WHAT YOU SHOULD DO: Repeat the entries shown below with every word and mark intact.

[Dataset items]
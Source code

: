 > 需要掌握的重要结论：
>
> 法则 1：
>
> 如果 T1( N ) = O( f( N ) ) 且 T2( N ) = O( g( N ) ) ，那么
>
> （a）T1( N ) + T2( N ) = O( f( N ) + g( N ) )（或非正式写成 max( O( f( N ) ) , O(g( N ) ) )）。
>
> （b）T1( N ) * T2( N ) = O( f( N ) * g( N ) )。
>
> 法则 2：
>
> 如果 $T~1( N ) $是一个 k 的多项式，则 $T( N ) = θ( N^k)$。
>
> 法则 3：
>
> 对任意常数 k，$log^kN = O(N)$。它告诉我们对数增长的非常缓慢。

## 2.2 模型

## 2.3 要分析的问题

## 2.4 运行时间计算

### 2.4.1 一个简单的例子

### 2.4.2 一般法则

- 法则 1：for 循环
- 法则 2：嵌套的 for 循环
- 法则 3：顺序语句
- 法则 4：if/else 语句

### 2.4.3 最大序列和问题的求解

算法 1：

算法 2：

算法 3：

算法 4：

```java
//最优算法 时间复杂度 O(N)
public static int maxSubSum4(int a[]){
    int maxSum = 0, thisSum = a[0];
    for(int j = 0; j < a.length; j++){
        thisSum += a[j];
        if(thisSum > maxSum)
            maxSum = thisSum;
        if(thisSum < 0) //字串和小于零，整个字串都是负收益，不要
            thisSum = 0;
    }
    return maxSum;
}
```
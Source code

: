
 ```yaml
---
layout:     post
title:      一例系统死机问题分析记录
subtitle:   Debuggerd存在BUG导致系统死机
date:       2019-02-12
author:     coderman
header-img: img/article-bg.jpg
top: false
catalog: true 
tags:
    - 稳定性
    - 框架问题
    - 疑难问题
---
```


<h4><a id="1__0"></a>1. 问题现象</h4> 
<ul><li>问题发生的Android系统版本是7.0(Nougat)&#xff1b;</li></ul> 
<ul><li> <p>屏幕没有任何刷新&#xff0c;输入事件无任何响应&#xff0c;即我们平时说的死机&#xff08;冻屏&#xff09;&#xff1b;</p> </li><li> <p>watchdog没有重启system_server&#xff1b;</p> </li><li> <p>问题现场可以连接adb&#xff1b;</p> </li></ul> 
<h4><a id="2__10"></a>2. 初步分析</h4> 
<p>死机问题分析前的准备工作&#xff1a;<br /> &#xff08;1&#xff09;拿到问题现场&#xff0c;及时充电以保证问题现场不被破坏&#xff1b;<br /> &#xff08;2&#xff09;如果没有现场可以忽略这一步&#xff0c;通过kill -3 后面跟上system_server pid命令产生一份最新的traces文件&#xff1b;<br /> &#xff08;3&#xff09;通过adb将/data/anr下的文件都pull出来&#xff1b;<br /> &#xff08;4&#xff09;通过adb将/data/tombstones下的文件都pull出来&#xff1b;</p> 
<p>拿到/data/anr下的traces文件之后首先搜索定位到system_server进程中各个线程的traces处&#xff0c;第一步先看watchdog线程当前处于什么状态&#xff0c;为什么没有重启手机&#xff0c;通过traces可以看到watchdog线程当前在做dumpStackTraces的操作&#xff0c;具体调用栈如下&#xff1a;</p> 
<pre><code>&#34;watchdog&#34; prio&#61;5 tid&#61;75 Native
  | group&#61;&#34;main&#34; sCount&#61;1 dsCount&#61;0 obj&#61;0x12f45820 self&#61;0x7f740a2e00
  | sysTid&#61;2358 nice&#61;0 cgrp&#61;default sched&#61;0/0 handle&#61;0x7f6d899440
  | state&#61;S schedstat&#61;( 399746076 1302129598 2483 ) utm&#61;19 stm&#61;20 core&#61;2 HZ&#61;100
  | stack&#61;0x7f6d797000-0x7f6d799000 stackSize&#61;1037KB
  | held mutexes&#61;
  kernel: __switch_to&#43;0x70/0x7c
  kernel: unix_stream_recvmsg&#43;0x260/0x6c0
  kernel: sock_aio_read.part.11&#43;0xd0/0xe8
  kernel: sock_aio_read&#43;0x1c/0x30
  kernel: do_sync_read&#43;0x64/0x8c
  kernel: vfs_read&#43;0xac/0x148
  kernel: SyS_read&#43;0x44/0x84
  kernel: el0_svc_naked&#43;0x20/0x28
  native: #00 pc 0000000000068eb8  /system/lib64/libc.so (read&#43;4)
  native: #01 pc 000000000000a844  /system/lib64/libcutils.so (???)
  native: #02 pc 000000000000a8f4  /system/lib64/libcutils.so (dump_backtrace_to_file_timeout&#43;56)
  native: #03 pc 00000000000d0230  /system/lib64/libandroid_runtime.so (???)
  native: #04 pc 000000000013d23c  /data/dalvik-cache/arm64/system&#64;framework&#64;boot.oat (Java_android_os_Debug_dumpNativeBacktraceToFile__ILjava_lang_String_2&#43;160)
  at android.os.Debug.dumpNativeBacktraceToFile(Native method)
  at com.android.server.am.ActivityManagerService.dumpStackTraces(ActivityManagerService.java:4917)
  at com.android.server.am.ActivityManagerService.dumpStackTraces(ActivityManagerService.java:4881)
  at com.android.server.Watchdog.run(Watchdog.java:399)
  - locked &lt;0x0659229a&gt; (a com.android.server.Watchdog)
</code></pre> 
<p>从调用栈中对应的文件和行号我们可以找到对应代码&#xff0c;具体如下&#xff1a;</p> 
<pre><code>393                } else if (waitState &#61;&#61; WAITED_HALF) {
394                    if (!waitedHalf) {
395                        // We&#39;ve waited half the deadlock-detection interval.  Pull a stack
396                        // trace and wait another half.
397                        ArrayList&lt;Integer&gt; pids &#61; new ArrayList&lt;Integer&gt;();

WRITTEN RESPONSE:
Source code

: > 需要掌握的重要结论：
>
> 法则 1：
>
> 如果 T1( N ) = O( f( N ) ) 且 T2( N ) = O( g( N ) ) ，那么
>
> （a）T1( N ) + T2( N ) = O( f( N ) + g( N ) )（或非正式写成 max( O( f( N ) ) , O(g( N ) ) )）。
>
> （b）T1( N ) * T2( N ) = O( f( N ) * g( N ) )。
>
> 法则 2：
>
> 如果 $T~1( N ) $是一个 k 的多项式，则 $T( N ) = θ( N^k)$。
>
> 法则 3：
>
> 对任意常数 k，$log^kN = O(N)$。它告诉我们对数增长的非常缓慢。

## 2.2 模型

## 2.3 要分析的问题

## 2.4 运行时间计算

### 2.4.1 一个简单的例子

### 2.4.2 一般法则

- 法则 1：for 循环
- 法则 2：嵌套的 for 循环
- 法则 3：顺序语句
- 法则 4：if/else 语句

### 2.4.3 最大序列和问题的求解

算法 1：

算法 2：

算法 3：

算法 4：

```java
//最优算法 时间复杂度 O(N)
public static int maxSubSum4(int a[]){
    int maxSum = 0, thisSum = a[0];
    for(int j = 0; j < a.length; j++){
        thisSum += a[j];
        if(thisSum > maxSum)
            maxSum = thisSum;
        if(thisSum < 0) //字串和小于零，整个字串都是负收益，不要
            thisSum = 0;
    }
    return maxSum;
}
```
Source code

:
 ```yaml
---
layout:     post
title:      一例系统死机问题分析记录
subtitle:   Debuggerd存在BUG导致系统死机
date:       2019-02-12
author:     coderman
header-img: img/article-bg.jpg
top: false
catalog: true 
tags:
    - 稳定性
    - 框架问题
    - 疑难问题
---
```


<h4><a id="1__0"></a>1. 问题现象</h4> 
<ul><li>问题发生的Android系统版本是7.0(Nougat)&#xff1b;</li></ul> 
<ul><li> <p>屏幕没有任何刷新&#xff0c;输入事件无任何响应&#xff0c;即我们平时说的死机&#xff08;冻屏&#xff09;&#xff1b;</p> </li><li> <p>watchdog没有重启system_server&#xff1b;</p> </li><li> <p>问题现场可以连接adb&#xff1b;</p> </li></ul> 
<h4><a id="2__10"></a>2. 初步分析</h4> 
<p>死机问题分析前的准备工作&#xff1a;<br /> &#xff08;1&#xff09;拿到问题现场&#xff0c;及时充电以保证问题现场不被破坏&#xff1b;<br /> &#xff08;2&#xff09;如果没有现场可以忽略这一步&#xff0c;通过kill -3 后面跟上system_server pid命令产生一份最新的traces文件&#xff1b;<br /> &#xff08;3&#xff09;通过adb将/data/anr下的文件都pull出来&#xff1b;<br /> &#xff08;4&#xff09;通过adb将/data/tombstones下的文件都pull出来&#xff1b;</p> 
<p>拿到/data/anr下的traces文件之后首先搜索定位到system_server进程中各个线程的traces处&#xff0c;第一步先看watchdog线程当前处于什么状态&#xff0c;为什么没有重启手机&#xff0c;通过traces可以看到watchdog线程当前在做dumpStackTraces的操作&#xff0c;具体调用栈如下&#xff1a;</p> 
<pre><code>&#34;watchdog&#34; prio&#61;5 tid&#61;75 Native
  | group&#61;&#34;main&#34; sCount&#61;1 dsCount&#61;0 obj&#61;0x12f45820 self&#61;0x7f740a2e00
  | sysTid&#61;2358 nice&#61;0 cgrp&#61;default sched&#61;0/0 handle&#61;0x7f6d899440
  | state&#61;S schedstat&#61;( 399746076 1302129598 2483 ) utm&#61;19 stm&#61;20 core&#61;2 HZ&#61;100
  | stack&#61;0x7f6d797000-0x7f6d799000 stackSize&#61;1037KB
  | held mutexes&#61;
  kernel: __switch_to&#43;0x70/0x7c
  kernel: unix_stream_recvmsg&#43;0x260/0x6c0
  kernel: sock_aio_read.part.11&#43;0xd0/0xe8
  kernel: sock_aio_read&#43;0x1c/0x30
  kernel: do_sync_read&#43;0x64/0x8c
  kernel: vfs_read&#43;0xac/0x148
  kernel: SyS_read&#43;0x44/0x84
  kernel: el0_svc_naked&#43;0x20/0x28
  native: #00 pc 0000000000068eb8  /system/lib64/libc.so (read&#43;4)
  native: #01 pc 000000000000a844  /system/lib64/libcutils.so (???)
  native: #02 pc 000000000000a8f4  /system/lib64/libcutils.so (dump_backtrace_to_file_timeout&#43;56)
  native: #03 pc 00000000000d0230  /system/lib64/libandroid_runtime.so (???)
  native: #04 pc 000000000013d23c  /data/dalvik-cache/arm64/system&#64;framework&#64;boot.oat (Java_android_os_Debug_dumpNativeBacktraceToFile__ILjava_lang_String_2&#43;160)
  at android.os.Debug.dumpNativeBacktraceToFile(Native method)
  at com.android.server.am.ActivityManagerService.dumpStackTraces(ActivityManagerService.java:4917)
  at com.android.server.am.ActivityManagerService.dumpStackTraces(ActivityManagerService.java:4881)
  at com.android.server.Watchdog.run(Watchdog.java:399)
  - locked &lt;0x0659229a&gt; (a com.android.server.Watchdog)
</code></pre> 
<p>从调用栈中对应的文件和行号我们可以找到对应代码&#xff0c;具体如下&#xff1a;</p> 
<pre><code>393                } else if (waitState &#61;&#61; WAITED_HALF) {
394                    if (!waitedHalf) {
395                        // We&#39;ve waited half the deadlock-detection interval.  Pull a stack
396                        // trace and wait another half.
397                        ArrayList&lt;Integer&gt; pids &#61; new ArrayList&lt;Integer&gt;();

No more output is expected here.